VI DOMENICA DOPO IL MARTIRIO DI S. GIOVANNI IL PRECURSORE
7 ottobre 2018
Matteo 20, 1-16+
Riferimenti : Isaia 45, 20-24a - Salmo 64 - Efesini 2, 5c-13
Per te il silenzio è lode, o Dio, in Sion, a te si sciolgono i voti. A te, che ascolti la preghiera, viene ogni mortale. Pesano su di noi le nostre colpe, ma tu perdoni i nostri delitti. Beato chi hai scelto perché ti stia vicino: abiterà nei tuoi atri

Isaia 45, 20-24a
Così dice il Signore Dio: / «Radunatevi e venite, / avvicinatevi tutti insieme, / superstiti delle nazioni! / Non comprendono quelli che portano / un loro idolo di legno / e pregano un dio / che non può salvare. / Raccontate, presentate le prove, / consigliatevi pure insieme! / Chi ha fatto sentire ciò da molto tempo / e chi l’ha raccontato fin da allora? / Non sono forse io, il Signore? / Fuori di me non c’è altro dio; / un dio giusto e salvatore / non c’è all’infuori di me. / Volgetevi a me e sarete salvi, / voi tutti confini della terra, / perché io sono Dio, non ce n’è altri. / Lo giuro su me stesso, / dalla mia bocca esce la giustizia, / una parola che non torna indietro: / davanti a me si piegherà ogni ginocchio, / per me giurerà ogni lingua. / Si dirà: “Solo nel Signore / si trovano giustizia e potenza!”».

Isaia 45, 20-24a
Tutto il capitolo 45 esprime la fede di Israele nel Signore che dirige la storia, supera i confini d'Israele stesso e raggiunge l'umanità ( ci sono accenni alla creazione del mondo).
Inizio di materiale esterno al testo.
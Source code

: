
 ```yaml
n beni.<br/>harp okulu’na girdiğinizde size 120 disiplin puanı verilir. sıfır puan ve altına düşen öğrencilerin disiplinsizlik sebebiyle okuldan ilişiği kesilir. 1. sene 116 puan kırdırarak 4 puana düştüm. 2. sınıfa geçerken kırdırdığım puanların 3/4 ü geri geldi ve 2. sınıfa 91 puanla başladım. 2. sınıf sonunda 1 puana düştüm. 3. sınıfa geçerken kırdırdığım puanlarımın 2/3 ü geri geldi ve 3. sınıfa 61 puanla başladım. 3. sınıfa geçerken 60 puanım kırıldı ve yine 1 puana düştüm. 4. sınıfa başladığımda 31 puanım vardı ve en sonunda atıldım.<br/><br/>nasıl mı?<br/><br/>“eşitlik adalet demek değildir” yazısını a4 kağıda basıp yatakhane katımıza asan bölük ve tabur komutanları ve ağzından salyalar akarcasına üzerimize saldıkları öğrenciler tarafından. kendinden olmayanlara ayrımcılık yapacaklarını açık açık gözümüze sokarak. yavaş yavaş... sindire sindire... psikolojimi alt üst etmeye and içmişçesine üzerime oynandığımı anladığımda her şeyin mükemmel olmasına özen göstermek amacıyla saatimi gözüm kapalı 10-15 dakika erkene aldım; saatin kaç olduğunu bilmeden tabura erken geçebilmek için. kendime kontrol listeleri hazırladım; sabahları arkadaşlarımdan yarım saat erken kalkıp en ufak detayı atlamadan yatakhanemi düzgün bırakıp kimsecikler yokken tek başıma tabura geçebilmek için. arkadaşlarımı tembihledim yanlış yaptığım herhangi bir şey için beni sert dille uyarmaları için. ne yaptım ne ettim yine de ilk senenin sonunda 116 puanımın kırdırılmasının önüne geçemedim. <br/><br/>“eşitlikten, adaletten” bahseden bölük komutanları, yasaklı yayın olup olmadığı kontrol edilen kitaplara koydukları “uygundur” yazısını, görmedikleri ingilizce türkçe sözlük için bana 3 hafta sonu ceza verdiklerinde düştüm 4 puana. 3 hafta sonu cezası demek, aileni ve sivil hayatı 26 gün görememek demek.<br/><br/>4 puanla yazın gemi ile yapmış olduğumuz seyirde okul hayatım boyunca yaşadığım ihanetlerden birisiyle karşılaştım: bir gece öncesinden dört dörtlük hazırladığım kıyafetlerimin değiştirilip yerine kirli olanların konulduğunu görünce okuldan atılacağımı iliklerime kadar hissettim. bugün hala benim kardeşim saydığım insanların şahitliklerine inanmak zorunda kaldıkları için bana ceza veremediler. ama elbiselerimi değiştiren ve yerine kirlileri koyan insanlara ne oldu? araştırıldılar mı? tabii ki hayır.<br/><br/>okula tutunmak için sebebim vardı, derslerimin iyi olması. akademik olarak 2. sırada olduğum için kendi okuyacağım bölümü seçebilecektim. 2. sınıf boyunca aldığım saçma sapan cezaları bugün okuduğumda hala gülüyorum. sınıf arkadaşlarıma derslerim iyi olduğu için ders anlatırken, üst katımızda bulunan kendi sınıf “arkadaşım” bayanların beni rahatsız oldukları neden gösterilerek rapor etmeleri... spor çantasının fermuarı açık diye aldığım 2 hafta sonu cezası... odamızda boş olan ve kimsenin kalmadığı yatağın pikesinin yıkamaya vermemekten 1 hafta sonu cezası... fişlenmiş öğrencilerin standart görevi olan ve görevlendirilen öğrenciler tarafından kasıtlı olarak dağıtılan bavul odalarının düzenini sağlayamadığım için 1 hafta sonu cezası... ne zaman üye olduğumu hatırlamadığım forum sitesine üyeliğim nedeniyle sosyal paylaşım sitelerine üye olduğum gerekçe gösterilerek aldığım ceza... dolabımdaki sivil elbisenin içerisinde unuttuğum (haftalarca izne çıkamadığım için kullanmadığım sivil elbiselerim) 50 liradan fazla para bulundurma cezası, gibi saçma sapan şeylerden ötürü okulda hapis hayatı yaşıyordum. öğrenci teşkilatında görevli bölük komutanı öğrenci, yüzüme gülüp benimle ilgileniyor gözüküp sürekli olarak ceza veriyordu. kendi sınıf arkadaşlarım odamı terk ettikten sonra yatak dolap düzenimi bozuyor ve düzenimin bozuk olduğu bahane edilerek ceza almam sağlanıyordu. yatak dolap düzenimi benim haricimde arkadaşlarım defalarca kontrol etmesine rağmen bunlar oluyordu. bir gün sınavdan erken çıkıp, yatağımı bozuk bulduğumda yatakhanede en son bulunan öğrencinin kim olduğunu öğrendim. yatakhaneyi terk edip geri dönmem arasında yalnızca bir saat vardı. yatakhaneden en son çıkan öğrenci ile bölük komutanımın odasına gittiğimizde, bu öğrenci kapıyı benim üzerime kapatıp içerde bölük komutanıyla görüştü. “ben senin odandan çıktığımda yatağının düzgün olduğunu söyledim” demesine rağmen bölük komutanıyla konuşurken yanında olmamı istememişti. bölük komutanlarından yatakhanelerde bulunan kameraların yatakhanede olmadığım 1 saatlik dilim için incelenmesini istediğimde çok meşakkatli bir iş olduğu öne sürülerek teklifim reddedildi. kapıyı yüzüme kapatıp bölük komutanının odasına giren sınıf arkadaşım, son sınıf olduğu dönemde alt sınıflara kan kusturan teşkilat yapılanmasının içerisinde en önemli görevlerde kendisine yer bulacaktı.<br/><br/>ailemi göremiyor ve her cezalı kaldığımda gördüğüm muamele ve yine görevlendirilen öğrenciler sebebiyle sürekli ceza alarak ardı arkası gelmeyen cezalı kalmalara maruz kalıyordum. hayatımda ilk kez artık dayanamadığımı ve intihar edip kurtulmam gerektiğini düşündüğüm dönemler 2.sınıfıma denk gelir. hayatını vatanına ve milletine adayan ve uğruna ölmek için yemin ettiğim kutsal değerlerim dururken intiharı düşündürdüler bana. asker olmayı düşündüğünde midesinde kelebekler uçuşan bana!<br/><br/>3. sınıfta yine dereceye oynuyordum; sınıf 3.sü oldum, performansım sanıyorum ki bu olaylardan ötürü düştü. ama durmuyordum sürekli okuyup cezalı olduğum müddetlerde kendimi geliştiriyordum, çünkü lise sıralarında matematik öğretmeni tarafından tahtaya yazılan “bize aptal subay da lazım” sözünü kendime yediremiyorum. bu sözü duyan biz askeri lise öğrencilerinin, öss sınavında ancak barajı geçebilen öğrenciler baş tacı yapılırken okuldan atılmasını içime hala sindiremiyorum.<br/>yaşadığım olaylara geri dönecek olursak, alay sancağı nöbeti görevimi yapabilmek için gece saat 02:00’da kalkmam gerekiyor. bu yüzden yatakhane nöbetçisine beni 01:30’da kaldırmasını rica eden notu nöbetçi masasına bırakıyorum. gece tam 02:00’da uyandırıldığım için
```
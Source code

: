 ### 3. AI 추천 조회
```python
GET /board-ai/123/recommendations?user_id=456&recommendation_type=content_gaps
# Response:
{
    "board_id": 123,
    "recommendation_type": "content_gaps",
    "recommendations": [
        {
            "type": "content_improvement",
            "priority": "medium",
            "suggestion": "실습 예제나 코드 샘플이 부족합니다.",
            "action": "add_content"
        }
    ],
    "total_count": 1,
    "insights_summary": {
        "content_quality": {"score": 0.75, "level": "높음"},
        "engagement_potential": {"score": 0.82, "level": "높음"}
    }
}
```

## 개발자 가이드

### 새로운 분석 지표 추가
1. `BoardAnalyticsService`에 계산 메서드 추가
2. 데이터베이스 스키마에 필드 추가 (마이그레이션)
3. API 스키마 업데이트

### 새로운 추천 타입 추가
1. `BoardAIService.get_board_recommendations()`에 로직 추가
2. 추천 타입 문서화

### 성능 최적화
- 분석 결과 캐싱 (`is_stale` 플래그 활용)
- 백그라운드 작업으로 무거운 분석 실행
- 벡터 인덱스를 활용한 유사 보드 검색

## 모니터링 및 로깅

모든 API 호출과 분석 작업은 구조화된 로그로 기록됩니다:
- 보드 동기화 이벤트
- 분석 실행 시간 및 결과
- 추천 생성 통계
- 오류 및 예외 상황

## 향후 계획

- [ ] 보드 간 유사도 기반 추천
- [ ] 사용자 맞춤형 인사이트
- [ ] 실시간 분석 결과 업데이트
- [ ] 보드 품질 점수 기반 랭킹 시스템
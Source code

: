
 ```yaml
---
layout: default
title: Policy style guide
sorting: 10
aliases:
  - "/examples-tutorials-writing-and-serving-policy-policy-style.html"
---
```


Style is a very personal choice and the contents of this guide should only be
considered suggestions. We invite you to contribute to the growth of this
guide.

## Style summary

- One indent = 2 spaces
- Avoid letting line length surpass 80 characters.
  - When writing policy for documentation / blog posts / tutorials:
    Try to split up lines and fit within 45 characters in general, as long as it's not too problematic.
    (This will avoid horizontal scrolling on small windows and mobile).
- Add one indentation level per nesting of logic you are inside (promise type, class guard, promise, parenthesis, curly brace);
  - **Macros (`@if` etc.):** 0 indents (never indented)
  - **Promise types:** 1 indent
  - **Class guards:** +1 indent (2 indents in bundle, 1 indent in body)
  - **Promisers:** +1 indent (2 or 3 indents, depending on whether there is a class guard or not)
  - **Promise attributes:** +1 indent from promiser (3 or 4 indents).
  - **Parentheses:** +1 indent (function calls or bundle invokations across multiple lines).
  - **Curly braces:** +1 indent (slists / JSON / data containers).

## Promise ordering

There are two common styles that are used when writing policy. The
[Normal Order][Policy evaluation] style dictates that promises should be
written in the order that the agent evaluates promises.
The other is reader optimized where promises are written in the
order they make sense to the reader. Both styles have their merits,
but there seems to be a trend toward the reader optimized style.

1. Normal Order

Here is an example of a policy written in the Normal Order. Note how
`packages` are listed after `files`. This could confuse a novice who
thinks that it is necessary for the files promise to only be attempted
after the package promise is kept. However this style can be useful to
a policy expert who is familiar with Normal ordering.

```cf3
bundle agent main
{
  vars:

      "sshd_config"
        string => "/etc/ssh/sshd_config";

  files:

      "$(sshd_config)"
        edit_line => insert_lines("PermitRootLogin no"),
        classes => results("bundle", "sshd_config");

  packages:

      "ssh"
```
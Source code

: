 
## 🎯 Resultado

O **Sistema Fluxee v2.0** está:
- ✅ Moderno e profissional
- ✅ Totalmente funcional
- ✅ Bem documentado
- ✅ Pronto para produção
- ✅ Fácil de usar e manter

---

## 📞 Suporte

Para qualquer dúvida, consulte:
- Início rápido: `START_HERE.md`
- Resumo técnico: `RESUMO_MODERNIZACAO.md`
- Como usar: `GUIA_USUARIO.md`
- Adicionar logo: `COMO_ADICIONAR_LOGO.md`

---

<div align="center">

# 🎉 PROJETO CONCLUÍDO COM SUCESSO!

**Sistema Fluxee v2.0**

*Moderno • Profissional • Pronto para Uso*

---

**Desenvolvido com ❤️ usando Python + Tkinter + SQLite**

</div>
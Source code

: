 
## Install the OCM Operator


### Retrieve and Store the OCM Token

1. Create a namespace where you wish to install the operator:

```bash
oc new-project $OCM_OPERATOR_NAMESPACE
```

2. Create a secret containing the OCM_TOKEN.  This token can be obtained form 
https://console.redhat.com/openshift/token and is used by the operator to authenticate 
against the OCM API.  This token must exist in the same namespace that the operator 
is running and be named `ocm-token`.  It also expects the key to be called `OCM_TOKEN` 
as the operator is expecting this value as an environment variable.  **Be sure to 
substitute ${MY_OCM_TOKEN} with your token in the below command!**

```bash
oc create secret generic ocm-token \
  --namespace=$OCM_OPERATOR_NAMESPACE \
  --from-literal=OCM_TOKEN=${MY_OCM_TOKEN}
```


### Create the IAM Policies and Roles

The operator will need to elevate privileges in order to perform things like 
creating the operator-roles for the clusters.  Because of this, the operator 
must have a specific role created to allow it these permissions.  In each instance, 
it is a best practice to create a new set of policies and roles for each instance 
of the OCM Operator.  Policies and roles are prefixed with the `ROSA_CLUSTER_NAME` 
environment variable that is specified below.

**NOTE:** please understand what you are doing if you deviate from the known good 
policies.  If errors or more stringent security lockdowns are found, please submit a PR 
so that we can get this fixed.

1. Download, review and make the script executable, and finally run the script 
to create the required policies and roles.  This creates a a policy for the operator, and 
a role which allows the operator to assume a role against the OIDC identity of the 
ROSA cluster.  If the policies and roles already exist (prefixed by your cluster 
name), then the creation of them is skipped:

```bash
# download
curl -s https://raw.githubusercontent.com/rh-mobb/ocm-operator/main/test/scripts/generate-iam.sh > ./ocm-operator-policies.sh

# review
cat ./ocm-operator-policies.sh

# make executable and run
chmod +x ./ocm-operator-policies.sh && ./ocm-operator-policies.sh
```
Al centro del cammino, in cui Dio porta la salvezza, c'è un re, Ciro, che pure non conosce il Dio d'Israele, e che tuttavia ha la funzione di essere strumento del Signore stesso per la pace e la sicurezza del popolo. Nel Medio Oriente sono avvenuti sconvolgimenti e sono sorte realtà nuove. Dio nasconde la sua operosità nella storia del mondo, ma, al credente, deve restare la consapevolezza che è il Dio d'Israele l'autore della novità. Anche nel nascondimento, Dio conduce la sua opera e l'attuazione del suo disegno. Ai sopravvissuti delle lotte e delle tragedie ("i superstiti delle nazioni") viene rivolto l'invito che non è solo per "il resto d'Israele" ma per tutti popoli che, precedentemente, hanno creduto negli idoli: il Signore si rivolge loro chiedendo una testimonianza ed una requisitoria contro gli idoli che non possono salvare. Chiede loro di riflettere sulla storia e di scoprire che: "Solo nel Signore si trovano giustizia e potenza". Il termine "giusto-giustizia" si trova 3 volte: la prima richiama la fedeltà all'impegno preso, le altre due corrispondono alla Salvezza.
Questo testo ha una grande apertura universalistica che spesso si ritrova nei testi di Isaia (soprattutto dopo il capitolo 40: i testi del Secondo e del Terzo Isaia).

Efesini 2, 5c-13
Fratelli, per grazia siete salvati. Con lui ci ha anche risuscitato e ci ha fatto sedere nei cieli, in Cristo Gesù, per mostrare nei secoli futuri la straordinaria ricchezza della sua grazia mediante la sua bontà verso di noi in Cristo Gesù. Per grazia infatti siete salvati mediante la fede; e ciò non viene da voi, ma è dono di Dio; né viene dalle opere, perché nessuno possa vantarsene. Siamo infatti opera sua, creati in Cristo Gesù per le opere buone, che Dio ha preparato perché in esse camminassimo. Perciò ricordatevi che un tempo voi, pagani nella carne, chiamati non circoncisi da quelli che si dicono circoncisi perché resi tali nella carne per mano d’uomo, ricordatevi che in quel tempo eravate senza Cristo, esclusi dalla cittadinanza d’Israele, estranei ai patti della promessa, senza speranza e senza Dio nel mondo. Ora invece, in Cristo Gesù, voi che un tempo eravate lontani, siete diventati vicini, grazie al sangue di Cristo.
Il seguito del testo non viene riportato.